Not all health differences are health disparities. For example, worse health among the aged compared with the young, and higher rates of arm injuries among professional tennis players than in the general population don’t qualify, Paula Braveman, M.D., M.P.H., explains in a recent article. A serious disease outbreak in an affluent community not seen in less affluent communities would deserve attention but for reasons other than relevance to health disparities, she writes. “None of these examples reflects what is at the heart of the concept of health disparities: concerns about social justice—that is, justice with respect to the treatment of more advantaged vs. less advantaged socioeconomic groups when it comes to health and health care.”

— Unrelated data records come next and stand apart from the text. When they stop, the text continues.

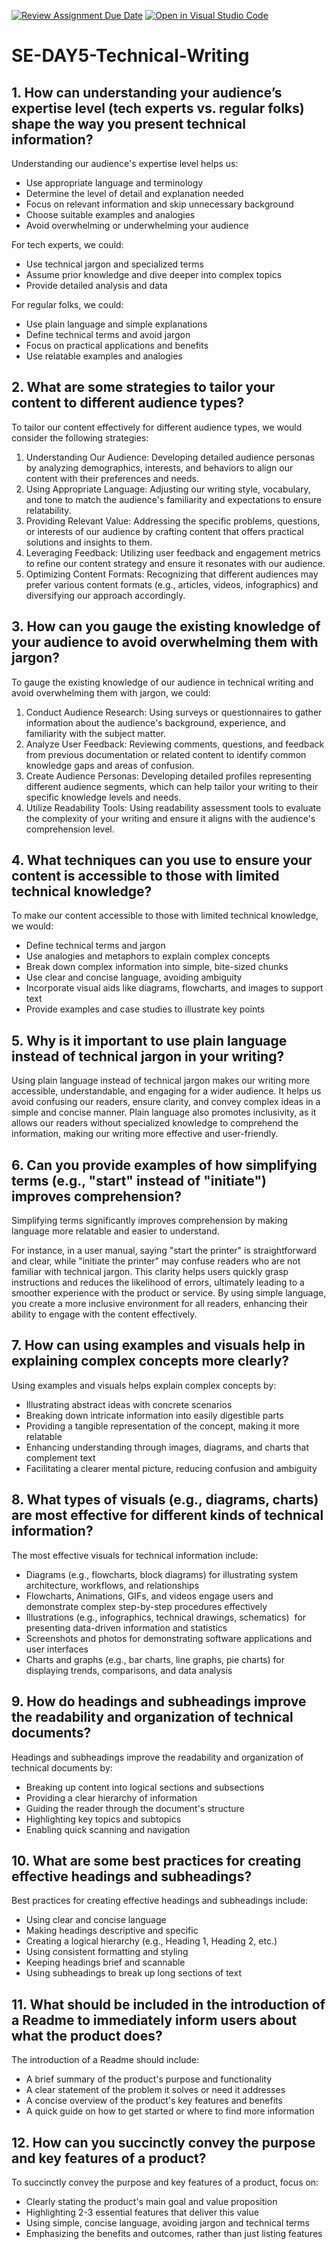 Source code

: [![Review Assignment Due Date](https://classroom.github.com/assets/deadline-readme-button-22041afd0340ce965d47ae6ef1cefeee28c7c493a6346c4f15d667ab976d596c.svg)](https://classroom.github.com/a/zsAR-pyY)
[![Open in Visual Studio Code](https://classroom.github.com/assets/open-in-vscode-2e0aaae1b6195c2367325f4f02e2d04e9abb55f0b24a779b69b11b9e10269abc.svg)](https://classroom.github.com/online_ide?assignment_repo_id=15662846&assignment_repo_type=AssignmentRepo)
# SE-DAY5-Technical-Writing
## 1. How can understanding your audience’s expertise level (tech experts vs. regular folks) shape the way you present technical information?

Understanding our audience's expertise level helps us:
- Use appropriate language and terminology
- Determine the level of detail and explanation needed
- Focus on relevant information and skip unnecessary background
- Choose suitable examples and analogies
- Avoid overwhelming or underwhelming your audience

For tech experts, we could:
- Use technical jargon and specialized terms
- Assume prior knowledge and dive deeper into complex topics
- Provide detailed analysis and data

For regular folks, we could:
- Use plain language and simple explanations
- Define technical terms and avoid jargon
- Focus on practical applications and benefits
- Use relatable examples and analogies

## 2. What are some strategies to tailor your content to different audience types?

To tailor our content effectively for different audience types, we would consider the following strategies:
1. Understanding Our Audience: Developing detailed audience personas by analyzing demographics, interests, and behaviors to align our content with their preferences and needs.
2. Using Appropriate Language: Adjusting our writing style, vocabulary, and tone to match the audience's familiarity and expectations to ensure relatability.
3. Providing Relevant Value: Addressing the specific problems, questions, or interests of our audience by crafting content that offers practical solutions and insights to them.
4. Leveraging Feedback: Utilizing user feedback and engagement metrics to refine our content strategy and ensure it resonates with our audience.
5. Optimizing Content Formats: Recognizing that different audiences may prefer various content formats (e.g., articles, videos, infographics) and diversifying our approach accordingly.

## 3. How can you gauge the existing knowledge of your audience to avoid overwhelming them with jargon?

To gauge the existing knowledge of our audience in technical writing and avoid overwhelming them with jargon, we could:
1. Conduct Audience Research: Using surveys or questionnaires to gather information about the audience's background, experience, and familiarity with the subject matter.
2. Analyze User Feedback: Reviewing comments, questions, and feedback from previous documentation or related content to identify common knowledge gaps and areas of confusion.
3. Create Audience Personas: Developing detailed profiles representing different audience segments, which can help tailor your writing to their specific knowledge levels and needs.
4. Utilize Readability Tools: Using readability assessment tools to evaluate the complexity of your writing and ensure it aligns with the audience's comprehension level.

## 4. What techniques can you use to ensure your content is accessible to those with limited technical knowledge?

To make our content accessible to those with limited technical knowledge, we would:
- Define technical terms and jargon
- Use analogies and metaphors to explain complex concepts
- Break down complex information into simple, bite-sized chunks
- Use clear and concise language, avoiding ambiguity
- Incorporate visual aids like diagrams, flowcharts, and images to support text
- Provide examples and case studies to illustrate key points

## 5. Why is it important to use plain language instead of technical jargon in your writing?

Using plain language instead of technical jargon makes our writing more accessible, understandable, and engaging for a wider audience. It helps us avoid confusing our readers, ensure clarity, and convey complex ideas in a simple and concise manner. Plain language also promotes inclusivity, as it allows our readers without specialized knowledge to comprehend the information, making our writing more effective and user-friendly.

## 6. Can you provide examples of how simplifying terms (e.g., "start" instead of "initiate") improves comprehension?

Simplifying terms significantly improves comprehension by making language more relatable and easier to understand. 

For instance, in a user manual, saying "start the printer" is straightforward and clear, while "initiate the printer" may confuse readers who are not familiar with technical jargon. This clarity helps users quickly grasp instructions and reduces the likelihood of errors, ultimately leading to a smoother experience with the product or service. By using simple language, you create a more inclusive environment for all readers, enhancing their ability to engage with the content effectively.

## 7. How can using examples and visuals help in explaining complex concepts more clearly?

Using examples and visuals helps explain complex concepts by:
- Illustrating abstract ideas with concrete scenarios
- Breaking down intricate information into easily digestible parts
- Providing a tangible representation of the concept, making it more relatable
- Enhancing understanding through images, diagrams, and charts that complement text
- Facilitating a clearer mental picture, reducing confusion and ambiguity

## 8. What types of visuals (e.g., diagrams, charts) are most effective for different kinds of technical information?

The most effective visuals for technical information include:
- Diagrams (e.g., flowcharts, block diagrams) for illustrating system architecture, workflows, and relationships
- Flowcharts, Animations, GIFs, and videos engage users and demonstrate complex step-by-step procedures effectively
- Illustrations (e.g., infographics, technical drawings, schematics)  for presenting data-driven information and statistics
- Screenshots and photos for demonstrating software applications and user interfaces
- Charts and graphs (e.g., bar charts, line graphs, pie charts) for displaying trends, comparisons, and data analysis

## 9. How do headings and subheadings improve the readability and organization of technical documents?

Headings and subheadings improve the readability and organization of technical documents by:
- Breaking up content into logical sections and subsections
- Providing a clear hierarchy of information
- Guiding the reader through the document's structure
- Highlighting key topics and subtopics
- Enabling quick scanning and navigation

## 10. What are some best practices for creating effective headings and subheadings?

Best practices for creating effective headings and subheadings include:
- Using clear and concise language
- Making headings descriptive and specific
- Creating a logical hierarchy (e.g., Heading 1, Heading 2, etc.)
- Using consistent formatting and styling
- Keeping headings brief and scannable
- Using subheadings to break up long sections of text

## 11. What should be included in the introduction of a Readme to immediately inform users about what the product does?

The introduction of a Readme should include:
- A brief summary of the product's purpose and functionality
- A clear statement of the problem it solves or need it addresses
- A concise overview of the product's key features and benefits
- A quick guide on how to get started or where to find more information

## 12. How can you succinctly convey the purpose and key features of a product?

To succinctly convey the purpose and key features of a product, focus on:
- Clearly stating the product's main goal and value proposition
- Highlighting 2-3 essential features that deliver this value
- Using simple, concise language, avoiding jargon and technical terms
- Emphasizing the benefits and outcomes, rather than just listing features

Health disparities present a difficult challenge for policy makers. Social scientists have amassed convincing evidence that the root of the problem is economic and social disadvantage, which make people more vulnerable to illness, disability, suffering, and premature death. That means that to ameliorate health disparities will require more than expanding access to health insurance and medical care. It will require new policies that more effectively reduce poverty, increase economic opportunity, and prevent discrimination in education, housing and jobs.
Elected leaders and policy makers have opportunities to make choices that – if they take health into account – could help ameliorate public health problems such as the obesity epidemic and the large and growing disparities in the burden of chronic disease.
Health impact assessment, or HIA, is a way to scrutinize the effects a government program or project may have on the health of a population. The systematic process is supposed to help policy makers avoid unintended harmful effects and take advantage of opportunities to promote health.
According to the The Health Impact Project, an initiative of the Robert Wood Johnson Foundation and The Pew Charitable Trusts, "HIA gives federal, tribal, state and local legislators, public agencies and other decision makers the information they need to advance smarter policies today to help build safe, thriving communities tomorrow."
The number of assessments has mushroomed from a few dozen in 2007 to more than 240 completed or in progress in 35 states, Washington, D.C., Puerto Rico, and at the federal level as of 2013, according to a recent Institute of Medicine report.
After a health impact assessment in Alaska, the Bureau of Land Management in 2007 withdrew part of an oil and gas development lease that threatened the health of native populations, and the approved lease required new pollution monitoring and controls.
A health impact assessment helped resolve concerns about a proposed biomass energy project in Placer County, Calif., in 2012. The assessment found that the project would likely benefit community health in the Lake Tahoe Region through the removal of forest slash and reduction of wildfire fuels, the diversion of open pile burns to more emission efficient combustion and the diversification of energy sources.
Boston’s regional transit agency in 2013 held off imposing steep fare increases and service cuts after a health impact assessment concluded that it would lead to significant health and financial costs because of increased automobile use.
How they’re done:
Assessments generally follow a six-step process.
1. Screening: Decide whether a HIA is warranted and would be useful in the decision-making process.
2. Scoping: Choose which health impacts to evaluate, the methods for analysis, and a workplan for completing the assessment.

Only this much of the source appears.